Winter Photography Tips

Winter Photography

Winter can be a great time to capture some great photographs. While summertime may mean humidity, lots of people, and intense sun at your favourite outdoor locations, winter can bring a sense of serene solitude to these same places. With a different season, though, comes a totally different set of conditions to shoot in. In the winter, you will have to deal with cold temperatures, snow, harsh wind, and a totally different light than you would in the summer. However, with the right gear and a good strategy, you will be able to take advantage of these wintery conditions and create some truly stunning photographs.

Dress Appropriately

Winter Photography

If you are shooting outside in the winter, it will be cold, so make sure you are prepared for it! Wear proper boots that will keep your feet warm and dry, and allow you to trudge through the snow to get to your location. Bring a couple different pairs of gloves with you as well. First, thin ones that will keep your hands warm, but allow you to still operate your camera properly. In addition to this pair, bring a pair of warm mittens that you can put over your thin gloves between shots.

Although you may think you don’t need these because it is winter: bring sunglasses! If you are shooting on a sunny day, the sun will reflect off the snow and can be extremely bright. Bring sunglasses with you to avoid being blinded by this strong reflection.

Protect Your Gear

You don’t necessarily need different gear to shoot in the winter, but you will need to treat your gear differently than you would at a summer shoot due to the way colder temperatures will affect your gear. Firstly, the cold will make your batteries drain faster. To minimize the risk of running out of battery power well before you are done shooting, make sure to bring lots of extras – more than you think you’ll need! To help your extra batteries hold their charge, keep them in an interior pocket of your jacket so your body heat can keep them warm. If a battery dies, you may be able to get a little more life out of it by warming it up.

If you are shooting out in the cold and then move indoors, you may risk your lens fogging up. To prevent this, place your camera inside your camera bag before heading inside, and don’t take it out until the bag has warmed to room temperature. Doing this allows your camera to warm up more gradually, preventing the creation of condensation on your lens.

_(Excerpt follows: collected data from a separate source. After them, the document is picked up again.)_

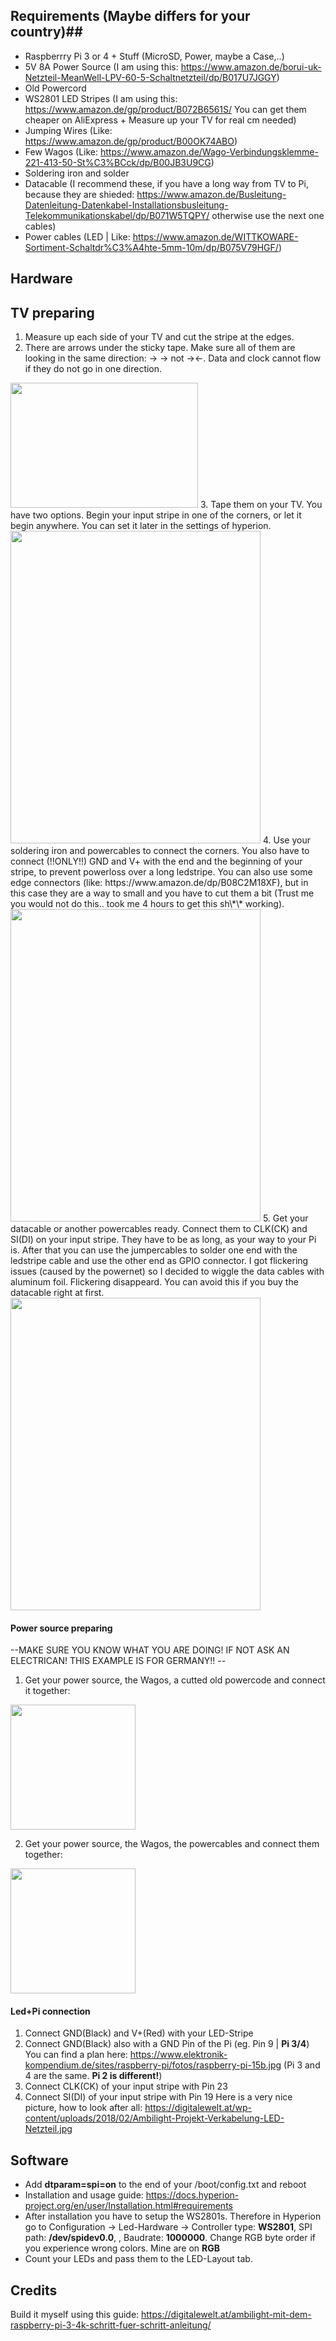 ## Requirements (Maybe differs for your country)##

- Raspberrry Pi 3 or 4 + Stuff (MicroSD, Power, maybe a Case,..)
- 5V 8A Power Source (I am using this: https://www.amazon.de/borui-uk-Netzteil-MeanWell-LPV-60-5-Schaltnetzteil/dp/B017U7JGGY)
- Old Powercord
- WS2801 LED Stripes (I am using this: https://www.amazon.de/gp/product/B072B6561S/ You can get them cheaper on AliExpress + Measure up your TV for real cm needed)
- Jumping Wires (Like: https://www.amazon.de/gp/product/B00OK74ABO)
- Few Wagos (Like: https://www.amazon.de/Wago-Verbindungsklemme-221-413-50-St%C3%BCck/dp/B00JB3U9CG)
- Soldering iron and solder
- Datacable (I recommend these, if you have a long way from TV to Pi, because they are shieded: https://www.amazon.de/Busleitung-Datenleitung-Datenkabel-Installationsbusleitung-Telekommunikationskabel/dp/B071W5TQPY/ otherwise use the next one cables)
- Power cables (LED | Like: https://www.amazon.de/WITTKOWARE-Sortiment-Schaltdr%C3%A4hte-5mm-10m/dp/B075V79HGF/)


## Hardware

## TV preparing

1. Measure up each side of your TV and cut the stripe at the edges.
2. There are arrows under the sticky tape. Make sure all of them are looking in the same direction: -> -> not -><-. Data and clock cannot flow if they do not go in one direction.
<img src="https://user-images.githubusercontent.com/51515147/118692431-5b8bbb80-b80a-11eb-9ab2-ab001b5cee96.jpg" width="300" height="200" />
3. Tape them on your TV. You have two options. Begin your input stripe in one of the corners, or let it begin anywhere. You can set it later in the settings of hyperion.
<img src="https://user-images.githubusercontent.com/51515147/118692535-79592080-b80a-11eb-926d-e5fd76c859a3.jpg" width="400" height="500" />
4. Use your soldering iron and powercables to connect the corners. You also have to connect (!!ONLY!!) GND and V+ with the end and the beginning of your stripe, to prevent powerloss over a long ledstripe.
You can also use some edge connectors (like: https://www.amazon.de/dp/B08C2M18XF), but in this case they are a way to small and you have to cut them a bit (Trust me you would not do this.. took me 4 hours to get this sh\*\* working).
<img src="https://user-images.githubusercontent.com/51515147/118692379-43b43780-b80a-11eb-8dfc-9937718eb3eb.jpg" width="400" height="500" />
5. Get your datacable or another powercables ready. Connect them to CLK(CK) and SI(DI) on your input stripe. They have to be as long, as your way to your Pi is. After that you can use the jumpercables to solder one end with the ledstripe cable and use the other end as GPIO connector. I got flickering issues (caused by the powernet) so I decided to wiggle the data cables with aluminum foil. Flickering disappeard. You can avoid this if you buy the datacable right at first. 
<img src="https://user-images.githubusercontent.com/51515147/118692578-8413b580-b80a-11eb-8613-8e5b7019bec2.jpg" width="400" height="500" />

#### Power source preparing

--MAKE SURE YOU KNOW WHAT YOU ARE DOING! IF NOT ASK AN ELECTRICAN! THIS EXAMPLE IS FOR GERMANY!! --

1. Get your power source, the Wagos, a cutted old powercode and connect it together:
<img src="https://user-images.githubusercontent.com/51515147/118692940-de147b00-b80a-11eb-9a4c-546f48545994.jpg" width="200" height="200" />

2. Get your power source, the Wagos, the powercables and connect them together:
<img src="https://user-images.githubusercontent.com/51515147/118692957-e371c580-b80a-11eb-9a01-862b02246ae0.jpg" width="200" height="200" />

#### Led+Pi connection
1. Connect GND(Black) and V+(Red) with your LED-Stripe
2. Connect GND(Black) also with a GND Pin of the Pi (eg. Pin 9 | **Pi 3/4**) You can find a plan here: https://www.elektronik-kompendium.de/sites/raspberry-pi/fotos/raspberry-pi-15b.jpg (Pi 3 and 4 are the same. **Pi 2 is different!**)
3. Connect CLK(CK) of your input stripe with Pin 23
4. Connect SI(DI) of your input stripe with Pin 19
Here is a very nice picture, how to look after all: https://digitalewelt.at/wp-content/uploads/2018/02/Ambilight-Projekt-Verkabelung-LED-Netzteil.jpg

## Software
- Add **dtparam=spi=on** to the end of your /boot/config.txt and reboot
- Installation and usage guide: https://docs.hyperion-project.org/en/user/Installation.html#requirements
- After installation you have to setup the WS2801s. Therefore in Hyperion go to Configuration -> Led-Hardware -> Controller type: **WS2801**, SPI path: **/dev/spidev0.0**, , Baudrate: **1000000**. Change RGB byte order if you experience wrong colors. Mine are on **RGB**
- Count your LEDs and pass them to the LED-Layout tab. 

## Credits
Build it myself using this guide: https://digitalewelt.at/ambilight-mit-dem-raspberry-pi-3-4k-schritt-fuer-schritt-anleitung/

Also remember to keep your lens cap on when you are not shooting to prevent snowflakes from landing – and melting – on your lens! If your lens does get fogged up or smudged, avoid blowing warm air on it, as the moisture from that warm air may freeze and create a thin layer of ice on your lens.

Take Advantage of Winter Lighting

Winter can often provide what seems like an extended “magic hour”, meaning that sunrise and sunset last much longer than in any other season. Though the lighting may not be as golden as it is in the warmer months, you are gifted with a much longer timeframe for getting some great shots. In addition to this, since the sun is coming through at a much lower angle in the winter than it does in the summer, light tends to be gently diffused at almost all hours of the day.

Winter Landscape

While winter is great for giving you soft, diffused light, it can be difficult to get the right exposure. Even though a fresh blanket of snow can make for a great backdrop, it can throw off the exposure of your photos. Make sure you use your camera’s histogram to get the right exposure for your photographs. For example, your camera may tone down the bright areas in your photo – like the gorgeous white snow – which will give the snow a grey tone. Combat this by dialling up the exposure and eliminating the greys. Just don’t overdo it or you will blow out the highlights completely!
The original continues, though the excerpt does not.